Mexicans. Hate us or love us, we’re fucking everywhere. From the barrios of Los Angeles and Houston to suburban Midwest, you can throw a fortune cookie out your window and hit 9 Mexicans. Other than the president building a wall between us and the motherland, being a Mexican isn’t so bad, but it isn’t all sunshine and rainbows either. Below are some of the pros and cons of being Mexican:
PRO: We can watch NARCOS without the subtitles
The life and times of Pablo Escobar. Narcos is one of the most badass shows in the history of history. One of the cool parts of being mexican is those of us who are bilingual can watch spanish shows without the need for subtitles.
CON:All The Food is hot as fuck
Sure, there are dishes like enchiladas (which means full of chili) or tamales or tacos, which can be tolerable for even the most caucasian of tongues. But 99% of real authentic mexican dishes are simply piles of surface-of-the-sun temperature spice bombs, where even the slightest hint of flavor is overpowered by the brain melting heat of pureed peppers imported directly from hell. Real mexican food will turn your anus into a giant rectal canker sore.
PRO: Unhackable culture
Mexican heritage is rich in culture. From perfectly-creased dickies to lowriders throwing sparks as they scrape the ground, Chicano culture is alive and well and has been unshakable throughout the years. The American southwest is a hotbed for Mexican culture and once you experience it, it’s an experience unlike any other.
CON: All the women are batshit crazy
Vengeful women will slap you, hit you, scratch you, and even destroy your shit. But Mexican women are a whole new level of mental. A mexican woman will replace your mouth wash with pine sol, cut your brake lines, stab you with scissors, and then stab herself with the same scissors and call the police and say you did it. Then bail you out the next day and cook you a bomb ass dinner. Being in a relationship with a mexican woman is like a real life version of a Quinton Tarantino movie, you don’t know what the fuck is going to happen next.
PRO : There’s a food spell for everything
Have a fever? Rub an egg all over your body and put it under the bed. Have a cold? Put a slice of onion in your sock.
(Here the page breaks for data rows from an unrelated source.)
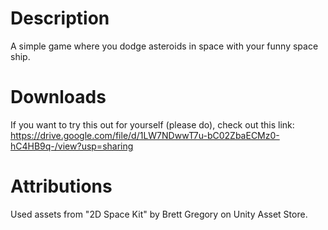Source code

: # Description
A simple game where you dodge asteroids in space with your funny space ship.

# Downloads
If you want to try this out for yourself (please do), check out this link: https://drive.google.com/file/d/1LW7NDwwT7u-bC02ZbaECMz0-hC4HB9q-/view?usp=sharing

# Attributions
Used assets from "2D Space Kit" by Brett Gregory on Unity Asset Store.
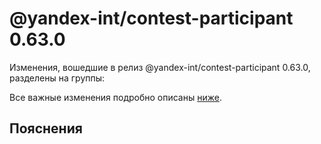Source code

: # @yandex-int/contest-participant 0.63.0

<!-- ЧЕЛОВЕЧЕСКОЕ ВСТУПЛЕНИЕ -->

Изменения, вошедшие в релиз @yandex-int/contest-participant 0.63.0, разделены на группы:

Все важные изменения подробно описаны [ниже](#Пояснения).

## Пояснения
Mexicans have their own brand of food sorcery that is sure to cure every ailment.
CON: We Have absolutely zero fucking concept of moderation
Theres a reason every mexican you know is either skinny and eats like a bird , or a Texan version of notorious BIG. The same reason they either don’t drink at all, or they have 2 cases of natural light gone before the sun comes up. Mexicans have zero concept of moderation, it’s all or nothing. This is a good thing when it comes to working hard and pursuing goals, but when it comes to vice this lack of moderation can be a caveat.
PRO: Mexicans are too busy fighting other mexicans to be prejudice against any other race.
George Lopez found himself on the hot seat and on my personal shit list recently. He said mexican families have two rules, don’t park in front of our house and dont marry a black person. He’s full of shit. Mexicans and blacks have been working together since the beginning of time and in Mexico and the American southwest it’s no different. Hit up a random barbecue in Texas and tell me mexicans dont marry blacks. Pedro is too worried about that pendejo cowboys fan talking shit about his raiders to worry about a black guy.